Go through the records and filter out every line lacking the word "deep"; copy the lines that remain.

::: Records supplied

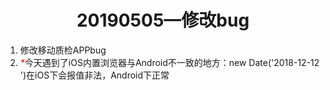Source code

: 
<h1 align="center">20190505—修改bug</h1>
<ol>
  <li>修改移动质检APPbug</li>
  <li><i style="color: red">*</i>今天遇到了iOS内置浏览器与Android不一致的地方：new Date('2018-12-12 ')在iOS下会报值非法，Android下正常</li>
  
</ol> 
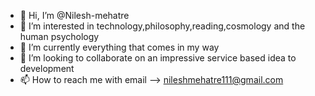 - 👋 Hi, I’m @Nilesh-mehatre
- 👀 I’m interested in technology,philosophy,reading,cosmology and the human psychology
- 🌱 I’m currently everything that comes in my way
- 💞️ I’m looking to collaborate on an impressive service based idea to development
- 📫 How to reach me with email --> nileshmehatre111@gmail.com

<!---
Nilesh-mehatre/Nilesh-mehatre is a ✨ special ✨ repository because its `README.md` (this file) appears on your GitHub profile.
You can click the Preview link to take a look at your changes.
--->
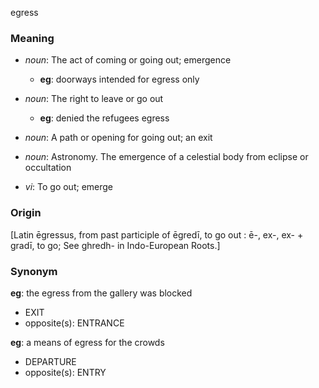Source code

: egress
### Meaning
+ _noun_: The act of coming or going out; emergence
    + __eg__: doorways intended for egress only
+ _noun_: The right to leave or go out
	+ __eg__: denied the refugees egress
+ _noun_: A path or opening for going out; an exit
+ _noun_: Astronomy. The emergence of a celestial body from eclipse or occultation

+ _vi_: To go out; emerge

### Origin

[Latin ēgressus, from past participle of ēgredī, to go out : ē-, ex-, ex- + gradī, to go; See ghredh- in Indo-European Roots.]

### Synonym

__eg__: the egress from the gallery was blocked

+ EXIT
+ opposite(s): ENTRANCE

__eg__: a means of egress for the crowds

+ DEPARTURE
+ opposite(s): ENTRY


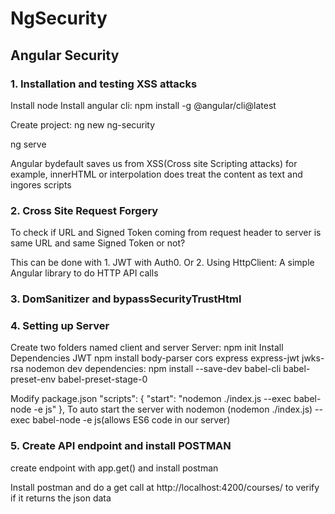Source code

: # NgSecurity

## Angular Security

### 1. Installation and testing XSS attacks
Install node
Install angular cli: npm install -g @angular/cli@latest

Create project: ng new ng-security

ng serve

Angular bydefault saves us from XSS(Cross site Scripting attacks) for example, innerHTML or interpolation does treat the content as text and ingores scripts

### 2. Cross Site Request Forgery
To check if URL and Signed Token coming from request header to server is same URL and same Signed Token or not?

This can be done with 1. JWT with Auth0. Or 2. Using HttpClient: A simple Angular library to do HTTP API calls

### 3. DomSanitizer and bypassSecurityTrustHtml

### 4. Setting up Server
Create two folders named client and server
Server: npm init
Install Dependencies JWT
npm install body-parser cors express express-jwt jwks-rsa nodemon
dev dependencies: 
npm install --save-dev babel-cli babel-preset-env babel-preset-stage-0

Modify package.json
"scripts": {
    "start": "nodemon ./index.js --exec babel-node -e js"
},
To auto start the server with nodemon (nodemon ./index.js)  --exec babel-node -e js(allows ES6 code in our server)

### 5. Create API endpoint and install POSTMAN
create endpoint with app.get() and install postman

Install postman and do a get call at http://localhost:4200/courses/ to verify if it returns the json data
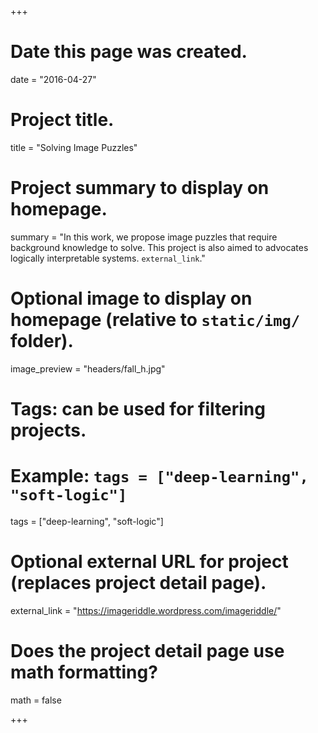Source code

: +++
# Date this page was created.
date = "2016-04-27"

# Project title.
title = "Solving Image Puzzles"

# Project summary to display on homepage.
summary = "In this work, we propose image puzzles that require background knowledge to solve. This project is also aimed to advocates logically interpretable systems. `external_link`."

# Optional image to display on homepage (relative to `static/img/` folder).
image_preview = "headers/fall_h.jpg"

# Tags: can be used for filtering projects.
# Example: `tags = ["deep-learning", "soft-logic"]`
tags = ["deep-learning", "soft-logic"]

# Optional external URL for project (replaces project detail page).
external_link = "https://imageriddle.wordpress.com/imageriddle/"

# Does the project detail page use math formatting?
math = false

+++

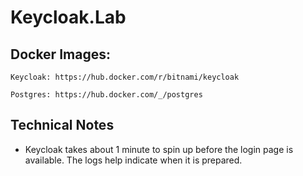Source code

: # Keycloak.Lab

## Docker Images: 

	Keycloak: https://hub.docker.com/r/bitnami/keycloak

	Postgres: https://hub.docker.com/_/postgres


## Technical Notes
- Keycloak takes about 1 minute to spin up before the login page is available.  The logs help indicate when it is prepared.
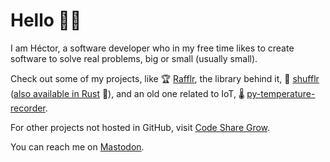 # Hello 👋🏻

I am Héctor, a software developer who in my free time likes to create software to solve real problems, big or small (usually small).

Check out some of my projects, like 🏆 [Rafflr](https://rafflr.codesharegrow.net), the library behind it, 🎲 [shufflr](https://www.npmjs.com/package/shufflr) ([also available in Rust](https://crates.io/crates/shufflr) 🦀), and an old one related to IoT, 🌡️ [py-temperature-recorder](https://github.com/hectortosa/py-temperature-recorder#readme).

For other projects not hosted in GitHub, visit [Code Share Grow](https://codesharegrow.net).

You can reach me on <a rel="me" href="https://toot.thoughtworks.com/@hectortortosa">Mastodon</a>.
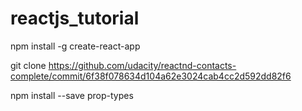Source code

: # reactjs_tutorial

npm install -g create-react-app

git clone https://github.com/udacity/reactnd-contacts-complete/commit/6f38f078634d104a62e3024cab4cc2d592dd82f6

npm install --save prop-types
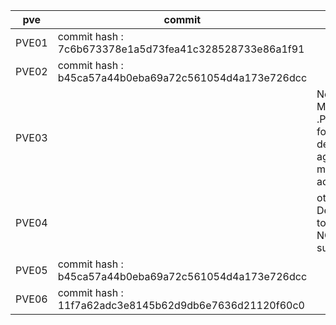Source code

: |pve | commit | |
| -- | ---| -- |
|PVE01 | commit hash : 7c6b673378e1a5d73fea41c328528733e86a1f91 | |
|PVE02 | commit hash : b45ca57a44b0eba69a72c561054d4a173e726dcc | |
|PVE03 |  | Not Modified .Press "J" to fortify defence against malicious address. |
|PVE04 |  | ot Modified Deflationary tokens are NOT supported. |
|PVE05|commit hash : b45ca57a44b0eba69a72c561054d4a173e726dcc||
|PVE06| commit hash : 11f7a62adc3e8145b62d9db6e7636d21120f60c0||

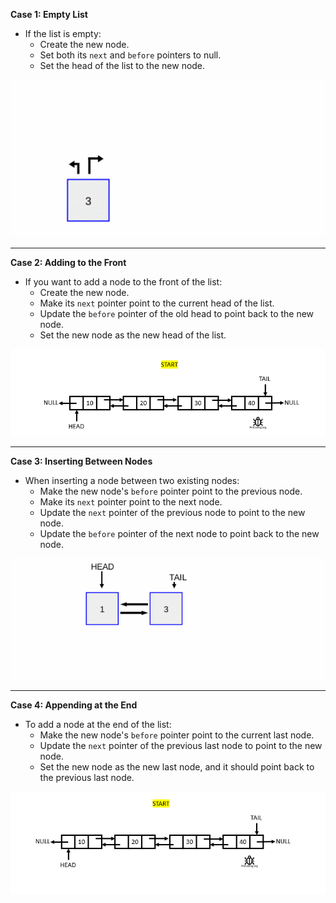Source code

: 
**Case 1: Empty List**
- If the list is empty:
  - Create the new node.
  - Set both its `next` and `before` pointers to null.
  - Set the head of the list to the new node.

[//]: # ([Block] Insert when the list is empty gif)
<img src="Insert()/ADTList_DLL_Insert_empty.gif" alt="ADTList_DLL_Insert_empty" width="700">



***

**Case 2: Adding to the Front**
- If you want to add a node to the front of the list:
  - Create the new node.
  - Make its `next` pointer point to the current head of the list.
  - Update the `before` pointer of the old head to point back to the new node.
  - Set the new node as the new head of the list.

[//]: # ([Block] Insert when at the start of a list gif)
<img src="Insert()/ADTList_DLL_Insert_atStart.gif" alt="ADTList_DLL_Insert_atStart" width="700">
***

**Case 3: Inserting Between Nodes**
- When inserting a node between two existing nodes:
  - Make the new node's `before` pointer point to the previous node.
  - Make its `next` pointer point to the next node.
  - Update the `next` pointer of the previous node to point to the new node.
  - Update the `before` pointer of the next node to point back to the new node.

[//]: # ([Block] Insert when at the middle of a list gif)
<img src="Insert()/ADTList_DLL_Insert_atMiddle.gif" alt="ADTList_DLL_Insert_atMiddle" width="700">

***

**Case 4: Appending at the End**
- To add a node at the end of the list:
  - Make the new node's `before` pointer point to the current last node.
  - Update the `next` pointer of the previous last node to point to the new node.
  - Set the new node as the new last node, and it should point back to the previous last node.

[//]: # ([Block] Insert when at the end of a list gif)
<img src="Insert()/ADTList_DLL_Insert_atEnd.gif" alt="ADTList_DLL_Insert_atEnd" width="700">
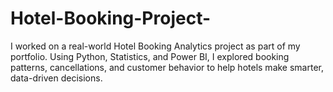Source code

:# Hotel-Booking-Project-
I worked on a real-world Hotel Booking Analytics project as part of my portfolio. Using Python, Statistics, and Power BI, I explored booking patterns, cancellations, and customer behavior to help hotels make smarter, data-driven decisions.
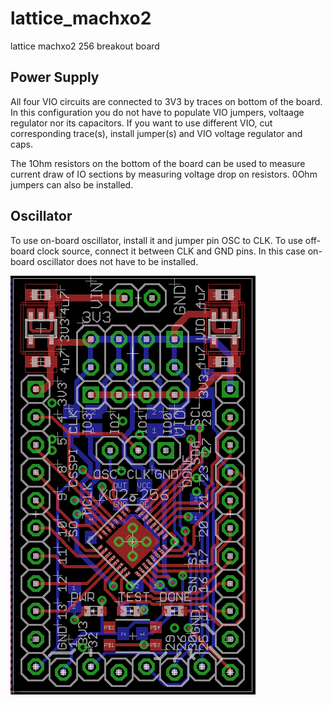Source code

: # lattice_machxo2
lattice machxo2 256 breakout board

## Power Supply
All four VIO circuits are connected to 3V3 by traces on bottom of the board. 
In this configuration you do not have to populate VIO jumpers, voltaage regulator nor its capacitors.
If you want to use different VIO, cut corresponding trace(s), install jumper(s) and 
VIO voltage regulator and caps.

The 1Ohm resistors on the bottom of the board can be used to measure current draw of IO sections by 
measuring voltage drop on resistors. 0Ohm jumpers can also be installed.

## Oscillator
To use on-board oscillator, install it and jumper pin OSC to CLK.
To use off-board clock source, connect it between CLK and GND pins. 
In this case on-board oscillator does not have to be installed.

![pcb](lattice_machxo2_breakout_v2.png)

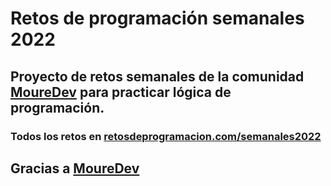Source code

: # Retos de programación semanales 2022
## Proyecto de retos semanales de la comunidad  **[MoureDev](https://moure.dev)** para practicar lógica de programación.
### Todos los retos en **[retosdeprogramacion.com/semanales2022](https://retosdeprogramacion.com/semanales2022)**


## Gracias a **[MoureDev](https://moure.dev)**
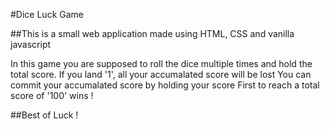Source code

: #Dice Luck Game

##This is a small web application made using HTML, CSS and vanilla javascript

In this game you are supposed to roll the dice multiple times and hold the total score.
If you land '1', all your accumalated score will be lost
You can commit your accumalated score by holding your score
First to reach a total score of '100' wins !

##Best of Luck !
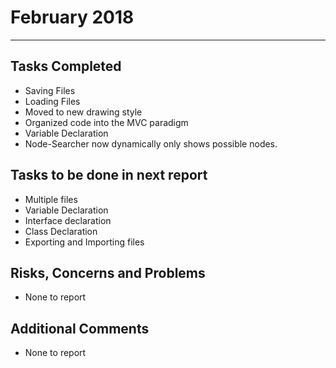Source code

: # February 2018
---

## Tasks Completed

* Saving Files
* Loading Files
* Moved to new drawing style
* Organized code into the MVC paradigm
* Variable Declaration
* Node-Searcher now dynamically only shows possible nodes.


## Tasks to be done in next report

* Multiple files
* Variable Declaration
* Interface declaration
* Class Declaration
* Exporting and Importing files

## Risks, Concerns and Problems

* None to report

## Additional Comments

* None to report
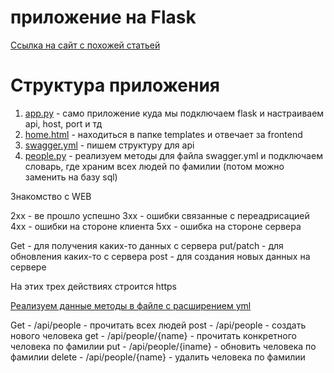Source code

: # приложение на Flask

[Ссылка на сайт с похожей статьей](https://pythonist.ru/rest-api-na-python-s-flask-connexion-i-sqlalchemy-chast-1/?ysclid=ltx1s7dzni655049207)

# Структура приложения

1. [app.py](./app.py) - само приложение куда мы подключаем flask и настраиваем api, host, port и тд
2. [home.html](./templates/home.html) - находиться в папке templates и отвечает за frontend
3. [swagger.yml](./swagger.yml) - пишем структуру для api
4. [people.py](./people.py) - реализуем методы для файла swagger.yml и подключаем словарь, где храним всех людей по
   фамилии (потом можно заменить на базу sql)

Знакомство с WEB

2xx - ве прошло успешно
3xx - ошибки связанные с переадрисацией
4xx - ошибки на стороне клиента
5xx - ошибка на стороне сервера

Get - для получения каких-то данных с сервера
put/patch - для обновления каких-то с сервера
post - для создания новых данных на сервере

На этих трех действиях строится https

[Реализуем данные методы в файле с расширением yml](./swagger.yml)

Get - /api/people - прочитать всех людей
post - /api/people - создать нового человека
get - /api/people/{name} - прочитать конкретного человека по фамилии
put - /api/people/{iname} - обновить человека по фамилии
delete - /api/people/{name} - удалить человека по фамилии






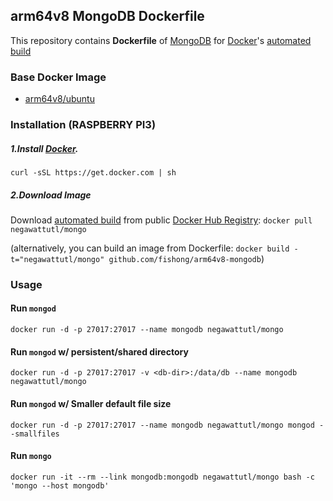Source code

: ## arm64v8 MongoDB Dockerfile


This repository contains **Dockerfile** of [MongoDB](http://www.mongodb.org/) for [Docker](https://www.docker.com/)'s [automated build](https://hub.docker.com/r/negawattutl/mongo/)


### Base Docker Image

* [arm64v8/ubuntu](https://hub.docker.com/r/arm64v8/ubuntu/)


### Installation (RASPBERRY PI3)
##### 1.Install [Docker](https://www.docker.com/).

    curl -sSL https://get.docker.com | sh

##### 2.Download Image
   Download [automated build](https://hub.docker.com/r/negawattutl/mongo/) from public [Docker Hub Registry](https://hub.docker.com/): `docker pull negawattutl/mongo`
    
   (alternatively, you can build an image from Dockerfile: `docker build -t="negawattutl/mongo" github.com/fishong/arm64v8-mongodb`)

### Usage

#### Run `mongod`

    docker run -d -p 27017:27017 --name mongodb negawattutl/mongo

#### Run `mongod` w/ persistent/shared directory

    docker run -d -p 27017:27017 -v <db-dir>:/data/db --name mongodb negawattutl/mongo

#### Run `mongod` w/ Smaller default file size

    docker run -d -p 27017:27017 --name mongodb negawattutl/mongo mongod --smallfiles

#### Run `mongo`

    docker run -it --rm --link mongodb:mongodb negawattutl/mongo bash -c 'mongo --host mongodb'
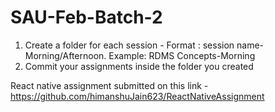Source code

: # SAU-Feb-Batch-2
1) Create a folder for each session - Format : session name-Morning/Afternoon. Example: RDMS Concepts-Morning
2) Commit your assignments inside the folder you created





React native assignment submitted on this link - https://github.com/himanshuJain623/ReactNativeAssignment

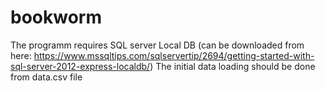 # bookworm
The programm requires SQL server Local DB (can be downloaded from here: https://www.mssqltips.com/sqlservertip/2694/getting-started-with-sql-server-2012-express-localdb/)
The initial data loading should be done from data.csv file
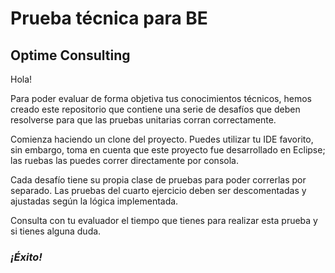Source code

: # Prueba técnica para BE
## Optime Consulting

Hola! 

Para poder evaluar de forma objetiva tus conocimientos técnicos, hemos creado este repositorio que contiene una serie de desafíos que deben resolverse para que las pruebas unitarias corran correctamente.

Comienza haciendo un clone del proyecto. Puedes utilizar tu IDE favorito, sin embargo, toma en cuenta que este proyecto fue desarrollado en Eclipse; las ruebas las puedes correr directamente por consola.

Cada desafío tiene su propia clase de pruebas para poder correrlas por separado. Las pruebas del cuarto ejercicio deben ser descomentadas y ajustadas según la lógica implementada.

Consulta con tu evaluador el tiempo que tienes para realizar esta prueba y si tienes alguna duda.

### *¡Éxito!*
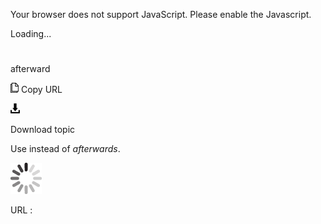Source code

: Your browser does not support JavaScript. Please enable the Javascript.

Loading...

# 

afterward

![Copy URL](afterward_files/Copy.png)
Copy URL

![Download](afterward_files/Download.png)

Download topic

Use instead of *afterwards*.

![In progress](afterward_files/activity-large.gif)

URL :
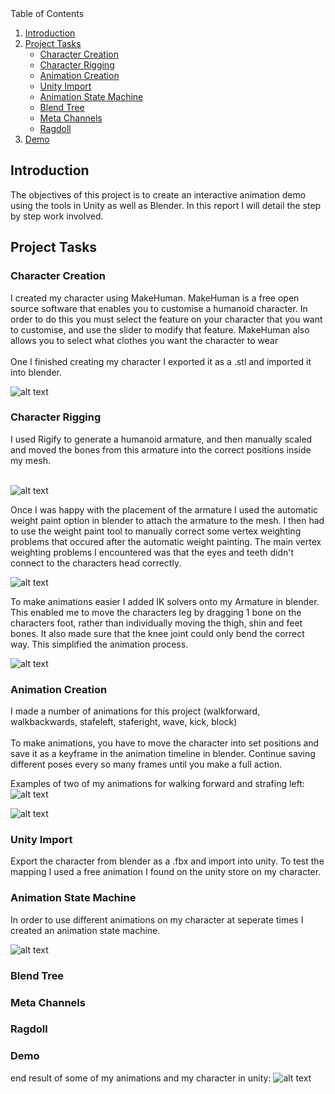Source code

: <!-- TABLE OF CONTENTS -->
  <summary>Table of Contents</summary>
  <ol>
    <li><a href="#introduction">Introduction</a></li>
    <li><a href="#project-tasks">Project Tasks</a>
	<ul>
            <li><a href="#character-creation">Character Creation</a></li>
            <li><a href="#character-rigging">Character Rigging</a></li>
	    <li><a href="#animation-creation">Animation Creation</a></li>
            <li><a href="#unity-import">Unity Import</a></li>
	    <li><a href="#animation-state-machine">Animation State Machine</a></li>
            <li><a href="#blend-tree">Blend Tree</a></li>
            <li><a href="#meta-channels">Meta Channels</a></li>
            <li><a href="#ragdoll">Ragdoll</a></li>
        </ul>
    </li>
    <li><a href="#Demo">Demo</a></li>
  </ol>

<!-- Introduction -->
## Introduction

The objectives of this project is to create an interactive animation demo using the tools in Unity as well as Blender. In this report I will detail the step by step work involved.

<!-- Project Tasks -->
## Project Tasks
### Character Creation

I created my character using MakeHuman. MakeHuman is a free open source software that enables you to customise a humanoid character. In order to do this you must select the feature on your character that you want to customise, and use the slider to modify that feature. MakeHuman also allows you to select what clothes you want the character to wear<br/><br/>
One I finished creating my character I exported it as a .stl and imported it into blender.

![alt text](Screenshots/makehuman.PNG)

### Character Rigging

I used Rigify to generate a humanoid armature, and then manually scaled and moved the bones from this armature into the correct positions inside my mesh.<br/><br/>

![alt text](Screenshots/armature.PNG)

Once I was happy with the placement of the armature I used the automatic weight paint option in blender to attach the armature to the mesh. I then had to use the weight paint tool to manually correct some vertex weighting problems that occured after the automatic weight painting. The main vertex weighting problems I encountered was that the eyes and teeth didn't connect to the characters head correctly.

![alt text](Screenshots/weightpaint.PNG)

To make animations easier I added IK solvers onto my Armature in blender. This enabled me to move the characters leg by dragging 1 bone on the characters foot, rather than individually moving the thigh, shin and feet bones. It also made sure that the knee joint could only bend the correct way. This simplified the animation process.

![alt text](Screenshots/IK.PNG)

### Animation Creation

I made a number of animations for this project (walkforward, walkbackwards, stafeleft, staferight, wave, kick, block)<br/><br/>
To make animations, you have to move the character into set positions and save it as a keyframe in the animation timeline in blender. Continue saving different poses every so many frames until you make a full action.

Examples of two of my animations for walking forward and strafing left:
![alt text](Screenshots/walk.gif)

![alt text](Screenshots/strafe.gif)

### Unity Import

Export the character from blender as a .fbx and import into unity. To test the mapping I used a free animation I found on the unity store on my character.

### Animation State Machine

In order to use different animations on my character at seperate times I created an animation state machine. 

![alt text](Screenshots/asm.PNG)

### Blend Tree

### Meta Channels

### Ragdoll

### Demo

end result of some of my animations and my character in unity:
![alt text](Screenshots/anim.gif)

::::::

Answer to the exercise
# Example: `tags = ["deep-learning", "soft-logic"]`
tags = ["deep-learning", "soft-logic"]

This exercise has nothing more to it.